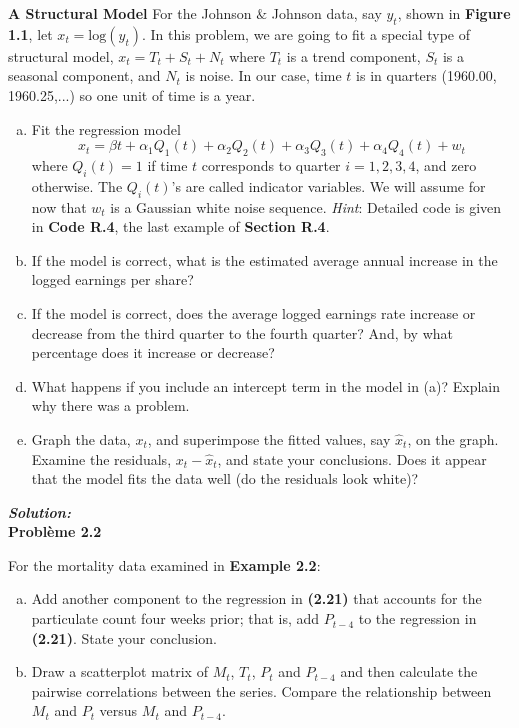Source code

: \documentclass{homework}
\begin{document}
\textbf{A Structural Model} For the Johnson $\&$ Johnson data, say $y_t$, shown in \textbf{Figure 1.1}, let $x_t = \text{log}(y_t)$. In this problem, we are going to fit a special type of structural model, $x_t = T_t + S_t + N_t$ where $T_t$ is a trend component, $S_t$ is a seasonal component, and $N_t$ is noise. In our case, time $t$ is in quarters (1960.00, 1960.25,...) so one unit of time is a year.
\begin{enumerate}[(a)]
    \item Fit the regression model
    $$x_t = \beta t+\alpha_1Q_1(t)+\alpha_2Q_2(t)+\alpha_3Q_3(t)+\alpha_4Q_4(t)+w_t$$
    where $Q_i(t) = 1$ if time $t$ corresponds to quarter $i = 1,2,3,4$, and zero otherwise. The $Q_i(t)$’s are called indicator variables. We will assume for now that $w_t$ is a Gaussian white noise sequence. \textit{Hint}: Detailed code is given in \textbf{Code R.4}, the last example of \textbf{Section R.4}.
    \item If the model is correct, what is the estimated average annual increase in the logged earnings per share?
    \item If the model is correct, does the average logged earnings rate increase or decrease from the third quarter to the fourth quarter? And, by what percentage does it increase or decrease?
    \item What happens if you include an intercept term in the model in (a)? Explain why there was a problem.
    \item Graph the data, $x_t$, and superimpose the fitted values, say $\hat{x}_t$, on the graph. Examine the residuals, $x_t-\hat{x}_t$, and state your conclusions. Does it appear that the model fits the data well (do the residuals look white)?\\
\end{enumerate}

\textit{\textbf{Solution:}}\\


\newpage
\textbf{\Large{Problème 2.2}}

For the mortality data examined in \textbf{Example 2.2}:
\begin{enumerate}[(a)]
    \item Add another component to the regression in \textbf{(2.21)} that accounts for the particulate count four weeks prior; that is, add $P_{t-4}$ to the regression in \textbf{(2.21)}. State your conclusion.
    \item Draw a scatterplot matrix of $M_t$, $T_t$, $P_t$ and $P_{t-4}$ and then calculate the pairwise correlations between the series. Compare the relationship between $M_t$ and $P_t$ versus $M_t$ and $P_{t-4}$.\\
\end{enumerate}
\end{document}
——
_Your objective_.
Here the job is to set down exactly the lines of the material above that fall between the one with "earnings per share?" and the one with "was a problem.", inclusive, and nothing beyond them.

_Written answer_.
    \item If the model is correct, what is the estimated average annual increase in the logged earnings per share?
    \item If the model is correct, does the average logged earnings rate increase or decrease from the third quarter to the fourth quarter? And, by what percentage does it increase or decrease?
    \item What happens if you include an intercept term in the model in (a)? Explain why there was a problem.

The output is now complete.